Thursday, June 19, 2014

Book Review

Been so busy with our recent move, amongst other things I volunteered for. But now it is summer and I can finally find some time to get some reading in.

Ryan and I listened to this book on tape during our recent vacations.

A Tree Grows in Brooklyn
by Betty Smith



A Tree Grows in Brooklyn is a 1943 novel written by Betty Smith. The story focuses on an impoverished but aspirational third-generation-American adolescent girl and her ethnically-blended family in WilliamsburgBrooklynNew York City during the first two decades of the 20th century. 
The novel is split into five "books," each covering a different period in the characters' lives. Book One opens in 1912 and introduces 11-year-old Francie Nolan, who lives in the Williamsburg tenement neighborhood of Brooklyn with her 10-year-old brother Cornelius ("Neeley" for short) and their parents, Johnny and Katie. Francie relies on her imagination and her love of reading to provide a temporary escape from the poverty that defines her daily existence.
Book Two jumps back to 1900, with the meeting of Johnny and Katie, the teenage children of immigrants from Ireland and Austria. Although Johnny panics when Katie becomes pregnant with first Francie and then Neeley, and begins drinking heavily, Katie resolves to give her children a better life than she has known, which her mother, Mary, embodies in the word and idea, "education." 
In Book Three, the Nolans settle into their new home and the children (now seven and six) begin to attend the squalid, overcrowded public school next door.
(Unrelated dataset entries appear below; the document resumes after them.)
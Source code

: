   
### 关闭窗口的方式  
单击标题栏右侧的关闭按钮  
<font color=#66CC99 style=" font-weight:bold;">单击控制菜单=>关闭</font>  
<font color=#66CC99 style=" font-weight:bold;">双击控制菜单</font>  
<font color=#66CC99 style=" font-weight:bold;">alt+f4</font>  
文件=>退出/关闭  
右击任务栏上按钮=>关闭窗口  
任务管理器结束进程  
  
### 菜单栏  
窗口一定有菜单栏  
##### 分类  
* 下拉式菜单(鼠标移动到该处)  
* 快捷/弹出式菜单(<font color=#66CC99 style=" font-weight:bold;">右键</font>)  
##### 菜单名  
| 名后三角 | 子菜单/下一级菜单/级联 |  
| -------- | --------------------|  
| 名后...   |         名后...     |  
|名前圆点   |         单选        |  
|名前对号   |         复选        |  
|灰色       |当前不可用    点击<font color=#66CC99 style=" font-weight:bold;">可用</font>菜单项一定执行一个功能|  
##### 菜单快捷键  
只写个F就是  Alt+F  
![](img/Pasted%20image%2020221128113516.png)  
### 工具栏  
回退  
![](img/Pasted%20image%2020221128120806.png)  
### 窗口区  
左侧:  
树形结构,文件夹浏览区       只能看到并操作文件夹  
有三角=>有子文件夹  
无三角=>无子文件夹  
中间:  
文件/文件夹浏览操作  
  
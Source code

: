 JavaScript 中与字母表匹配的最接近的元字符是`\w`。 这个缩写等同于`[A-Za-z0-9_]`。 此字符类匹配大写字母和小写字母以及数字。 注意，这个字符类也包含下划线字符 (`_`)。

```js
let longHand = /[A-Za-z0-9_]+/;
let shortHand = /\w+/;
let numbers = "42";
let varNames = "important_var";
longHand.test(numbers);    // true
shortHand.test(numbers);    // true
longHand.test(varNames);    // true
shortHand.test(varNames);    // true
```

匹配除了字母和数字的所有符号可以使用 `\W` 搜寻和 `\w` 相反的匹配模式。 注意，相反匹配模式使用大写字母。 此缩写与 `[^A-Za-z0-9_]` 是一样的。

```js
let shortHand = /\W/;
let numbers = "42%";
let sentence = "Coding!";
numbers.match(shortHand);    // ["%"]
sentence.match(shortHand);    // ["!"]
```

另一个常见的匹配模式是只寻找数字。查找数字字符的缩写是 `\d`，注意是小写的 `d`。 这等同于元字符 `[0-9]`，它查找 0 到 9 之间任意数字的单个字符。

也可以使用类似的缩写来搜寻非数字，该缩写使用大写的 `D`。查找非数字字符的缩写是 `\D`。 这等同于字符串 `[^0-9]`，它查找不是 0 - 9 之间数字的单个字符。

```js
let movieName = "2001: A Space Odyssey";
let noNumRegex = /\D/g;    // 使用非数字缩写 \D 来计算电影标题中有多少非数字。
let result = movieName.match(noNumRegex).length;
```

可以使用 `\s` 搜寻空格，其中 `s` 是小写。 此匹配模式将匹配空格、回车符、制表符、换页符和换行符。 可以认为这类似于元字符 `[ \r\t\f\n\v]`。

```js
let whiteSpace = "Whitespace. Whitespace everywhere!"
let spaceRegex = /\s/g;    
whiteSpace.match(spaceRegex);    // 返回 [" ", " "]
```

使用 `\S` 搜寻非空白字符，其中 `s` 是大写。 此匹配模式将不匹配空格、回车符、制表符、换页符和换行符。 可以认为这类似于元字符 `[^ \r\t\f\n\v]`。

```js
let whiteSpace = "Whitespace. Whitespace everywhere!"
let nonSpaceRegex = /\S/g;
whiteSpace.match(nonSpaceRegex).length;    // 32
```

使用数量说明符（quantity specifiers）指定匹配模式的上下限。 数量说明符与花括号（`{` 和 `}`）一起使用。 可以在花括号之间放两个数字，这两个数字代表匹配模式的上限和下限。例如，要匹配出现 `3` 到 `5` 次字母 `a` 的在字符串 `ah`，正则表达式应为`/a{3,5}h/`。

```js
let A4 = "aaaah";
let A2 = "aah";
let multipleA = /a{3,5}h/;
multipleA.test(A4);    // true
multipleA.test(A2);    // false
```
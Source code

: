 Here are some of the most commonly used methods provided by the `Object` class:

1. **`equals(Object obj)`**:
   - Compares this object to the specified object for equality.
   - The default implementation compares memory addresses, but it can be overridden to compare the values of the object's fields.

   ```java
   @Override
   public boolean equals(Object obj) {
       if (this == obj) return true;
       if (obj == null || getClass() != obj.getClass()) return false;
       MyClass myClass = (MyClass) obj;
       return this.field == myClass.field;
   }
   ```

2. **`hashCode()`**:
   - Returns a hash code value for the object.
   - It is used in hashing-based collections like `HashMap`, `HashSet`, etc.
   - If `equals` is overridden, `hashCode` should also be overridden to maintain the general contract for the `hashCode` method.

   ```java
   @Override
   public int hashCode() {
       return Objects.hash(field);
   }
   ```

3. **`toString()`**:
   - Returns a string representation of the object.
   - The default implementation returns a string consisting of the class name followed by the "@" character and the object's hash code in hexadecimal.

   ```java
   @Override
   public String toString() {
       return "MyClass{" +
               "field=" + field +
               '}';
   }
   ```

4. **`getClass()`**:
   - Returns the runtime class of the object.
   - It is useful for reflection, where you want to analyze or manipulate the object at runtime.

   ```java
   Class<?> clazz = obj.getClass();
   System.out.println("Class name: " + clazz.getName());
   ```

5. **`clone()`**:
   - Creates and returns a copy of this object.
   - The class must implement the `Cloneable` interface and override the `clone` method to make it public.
Francie enjoys learning even in these dismal surroundings, and with her father's support, she gets herself transferred to a better school in a different neighborhood. 
At the start of Book Four, Francie and Neeley take jobs since there is no money to send them to high school.
As Book Five begins in the fall of this same year, Francie, now almost 17, quits her teletype job. She is about to start classes at the University of Michigan, having passed the entrance exams. Before she leaves the apartment, she notices the Tree of Heaven that has grown and re-sprouted in the building's yard despite all efforts to destroy it, seeing in it a metaphor for her family's ability to overcome adversity and thrive.